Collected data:

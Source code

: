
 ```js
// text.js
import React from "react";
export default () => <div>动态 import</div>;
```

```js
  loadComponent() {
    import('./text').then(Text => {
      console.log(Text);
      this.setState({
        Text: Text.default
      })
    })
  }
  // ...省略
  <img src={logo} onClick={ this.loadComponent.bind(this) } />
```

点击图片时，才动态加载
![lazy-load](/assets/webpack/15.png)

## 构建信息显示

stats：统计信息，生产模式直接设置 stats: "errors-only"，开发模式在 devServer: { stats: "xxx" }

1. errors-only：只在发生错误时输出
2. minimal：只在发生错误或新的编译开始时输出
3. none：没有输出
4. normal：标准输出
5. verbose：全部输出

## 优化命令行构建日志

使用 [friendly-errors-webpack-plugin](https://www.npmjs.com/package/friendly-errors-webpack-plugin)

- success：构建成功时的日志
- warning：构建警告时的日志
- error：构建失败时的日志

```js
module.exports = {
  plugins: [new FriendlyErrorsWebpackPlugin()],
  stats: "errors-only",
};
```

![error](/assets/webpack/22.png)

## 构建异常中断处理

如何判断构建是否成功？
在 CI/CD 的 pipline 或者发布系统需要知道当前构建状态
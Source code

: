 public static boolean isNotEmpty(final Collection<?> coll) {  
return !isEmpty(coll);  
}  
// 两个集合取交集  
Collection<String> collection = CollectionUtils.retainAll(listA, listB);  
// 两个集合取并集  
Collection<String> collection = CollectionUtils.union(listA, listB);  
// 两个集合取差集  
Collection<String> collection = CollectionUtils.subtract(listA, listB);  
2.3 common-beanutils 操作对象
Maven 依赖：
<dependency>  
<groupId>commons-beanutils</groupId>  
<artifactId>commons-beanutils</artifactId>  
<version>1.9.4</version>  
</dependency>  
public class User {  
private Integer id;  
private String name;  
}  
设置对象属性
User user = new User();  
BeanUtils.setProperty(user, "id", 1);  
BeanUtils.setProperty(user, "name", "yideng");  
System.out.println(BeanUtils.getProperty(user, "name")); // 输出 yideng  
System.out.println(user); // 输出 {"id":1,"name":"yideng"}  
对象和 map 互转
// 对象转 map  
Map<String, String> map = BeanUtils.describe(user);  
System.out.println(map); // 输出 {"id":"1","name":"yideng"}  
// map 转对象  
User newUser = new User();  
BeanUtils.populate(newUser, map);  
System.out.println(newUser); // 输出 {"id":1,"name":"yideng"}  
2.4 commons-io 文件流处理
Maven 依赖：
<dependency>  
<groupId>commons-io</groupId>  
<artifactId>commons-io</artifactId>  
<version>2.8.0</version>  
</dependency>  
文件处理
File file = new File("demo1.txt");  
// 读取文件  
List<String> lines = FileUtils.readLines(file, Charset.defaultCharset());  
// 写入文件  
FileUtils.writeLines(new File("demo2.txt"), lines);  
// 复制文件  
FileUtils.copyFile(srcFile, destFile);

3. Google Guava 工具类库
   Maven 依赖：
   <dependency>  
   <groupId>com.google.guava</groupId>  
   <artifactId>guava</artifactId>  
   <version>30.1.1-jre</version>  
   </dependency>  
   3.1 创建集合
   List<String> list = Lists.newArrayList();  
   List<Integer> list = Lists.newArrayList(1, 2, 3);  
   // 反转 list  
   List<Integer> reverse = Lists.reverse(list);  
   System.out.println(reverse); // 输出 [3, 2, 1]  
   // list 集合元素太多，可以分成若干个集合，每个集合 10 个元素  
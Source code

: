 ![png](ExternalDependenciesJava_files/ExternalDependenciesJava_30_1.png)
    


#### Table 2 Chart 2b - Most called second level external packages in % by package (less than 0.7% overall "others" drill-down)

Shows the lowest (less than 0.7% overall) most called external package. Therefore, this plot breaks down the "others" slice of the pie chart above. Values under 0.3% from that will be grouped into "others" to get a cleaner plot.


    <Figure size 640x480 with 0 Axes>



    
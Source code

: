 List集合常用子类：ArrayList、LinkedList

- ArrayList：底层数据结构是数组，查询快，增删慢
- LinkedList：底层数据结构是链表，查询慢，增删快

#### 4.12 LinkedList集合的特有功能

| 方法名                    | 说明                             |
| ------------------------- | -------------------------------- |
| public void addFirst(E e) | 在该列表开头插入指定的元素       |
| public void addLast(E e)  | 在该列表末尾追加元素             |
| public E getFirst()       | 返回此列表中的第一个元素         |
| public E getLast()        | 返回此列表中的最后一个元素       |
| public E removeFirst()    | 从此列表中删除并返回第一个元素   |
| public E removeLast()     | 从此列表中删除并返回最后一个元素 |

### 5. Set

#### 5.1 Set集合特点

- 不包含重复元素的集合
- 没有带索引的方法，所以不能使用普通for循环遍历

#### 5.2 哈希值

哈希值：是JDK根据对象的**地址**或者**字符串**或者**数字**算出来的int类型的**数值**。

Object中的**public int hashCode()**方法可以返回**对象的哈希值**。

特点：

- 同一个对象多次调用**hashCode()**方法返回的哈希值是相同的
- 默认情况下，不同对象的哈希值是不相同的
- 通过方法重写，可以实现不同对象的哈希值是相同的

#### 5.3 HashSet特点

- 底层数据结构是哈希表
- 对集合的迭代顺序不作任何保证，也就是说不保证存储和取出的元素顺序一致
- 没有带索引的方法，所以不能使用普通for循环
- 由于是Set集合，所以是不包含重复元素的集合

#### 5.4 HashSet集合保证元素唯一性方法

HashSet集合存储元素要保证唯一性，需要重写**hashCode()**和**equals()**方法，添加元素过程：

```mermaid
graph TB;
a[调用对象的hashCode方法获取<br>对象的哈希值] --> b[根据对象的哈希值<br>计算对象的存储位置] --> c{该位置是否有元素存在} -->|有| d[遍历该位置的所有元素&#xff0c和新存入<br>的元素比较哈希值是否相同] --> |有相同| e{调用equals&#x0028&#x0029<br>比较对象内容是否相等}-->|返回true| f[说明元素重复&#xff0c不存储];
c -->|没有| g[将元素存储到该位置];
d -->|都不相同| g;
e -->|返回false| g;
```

:: Activity ::
Say how many lines in the records contain the word "println". Nothing but the number is required.

:: Exercise result ::
5